- [Task statement]: Look through the records, and wherever the string "textos" turns up, copy out that line.

Stored entries:
---
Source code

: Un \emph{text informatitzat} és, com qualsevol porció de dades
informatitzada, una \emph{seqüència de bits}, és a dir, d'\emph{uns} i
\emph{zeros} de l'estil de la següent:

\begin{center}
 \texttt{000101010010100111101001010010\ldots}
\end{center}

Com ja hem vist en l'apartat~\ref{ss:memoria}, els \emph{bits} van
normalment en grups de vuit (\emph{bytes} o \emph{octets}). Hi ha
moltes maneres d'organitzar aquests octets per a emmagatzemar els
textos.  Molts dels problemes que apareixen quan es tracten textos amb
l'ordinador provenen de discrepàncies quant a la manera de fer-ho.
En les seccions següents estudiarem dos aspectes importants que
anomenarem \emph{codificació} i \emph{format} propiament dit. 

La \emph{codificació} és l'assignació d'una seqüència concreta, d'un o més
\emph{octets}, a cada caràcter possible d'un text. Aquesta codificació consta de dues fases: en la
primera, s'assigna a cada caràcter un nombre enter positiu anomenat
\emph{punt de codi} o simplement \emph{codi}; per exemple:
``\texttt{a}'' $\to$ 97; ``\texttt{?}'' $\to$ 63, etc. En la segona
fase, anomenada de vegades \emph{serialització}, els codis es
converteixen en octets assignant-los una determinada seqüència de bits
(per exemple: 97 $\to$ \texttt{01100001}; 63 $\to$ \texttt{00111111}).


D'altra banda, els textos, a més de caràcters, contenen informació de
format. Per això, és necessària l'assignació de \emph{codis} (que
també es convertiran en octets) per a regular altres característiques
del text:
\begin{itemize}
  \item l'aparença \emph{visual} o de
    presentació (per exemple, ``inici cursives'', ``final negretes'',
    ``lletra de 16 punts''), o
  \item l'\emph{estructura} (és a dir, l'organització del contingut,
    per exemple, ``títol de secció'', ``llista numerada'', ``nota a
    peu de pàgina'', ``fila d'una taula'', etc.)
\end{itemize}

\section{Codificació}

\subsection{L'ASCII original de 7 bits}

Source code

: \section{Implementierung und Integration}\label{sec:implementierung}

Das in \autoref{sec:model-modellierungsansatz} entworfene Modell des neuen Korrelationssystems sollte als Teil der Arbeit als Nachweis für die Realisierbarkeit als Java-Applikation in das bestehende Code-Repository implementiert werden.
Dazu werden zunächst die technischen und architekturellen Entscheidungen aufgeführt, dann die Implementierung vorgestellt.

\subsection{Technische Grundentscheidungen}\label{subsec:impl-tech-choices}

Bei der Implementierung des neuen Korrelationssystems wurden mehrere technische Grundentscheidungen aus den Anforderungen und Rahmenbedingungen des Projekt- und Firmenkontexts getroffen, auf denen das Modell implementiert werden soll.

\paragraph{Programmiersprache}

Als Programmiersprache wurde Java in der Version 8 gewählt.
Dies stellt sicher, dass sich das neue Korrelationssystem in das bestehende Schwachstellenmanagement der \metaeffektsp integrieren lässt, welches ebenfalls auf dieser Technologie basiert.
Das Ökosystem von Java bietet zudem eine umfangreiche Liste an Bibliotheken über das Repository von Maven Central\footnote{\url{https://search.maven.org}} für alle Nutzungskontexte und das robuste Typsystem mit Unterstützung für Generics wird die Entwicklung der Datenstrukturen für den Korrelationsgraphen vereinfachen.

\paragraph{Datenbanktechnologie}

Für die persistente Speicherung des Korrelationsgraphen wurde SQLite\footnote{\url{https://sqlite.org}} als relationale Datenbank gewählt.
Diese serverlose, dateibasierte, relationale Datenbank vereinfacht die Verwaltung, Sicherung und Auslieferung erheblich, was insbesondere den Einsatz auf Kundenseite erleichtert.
---
- [Your solution]:
textos.  Molts dels problemes que apareixen quan es tracten textos amb
D'altra banda, els textos, a més de caràcters, contenen informació de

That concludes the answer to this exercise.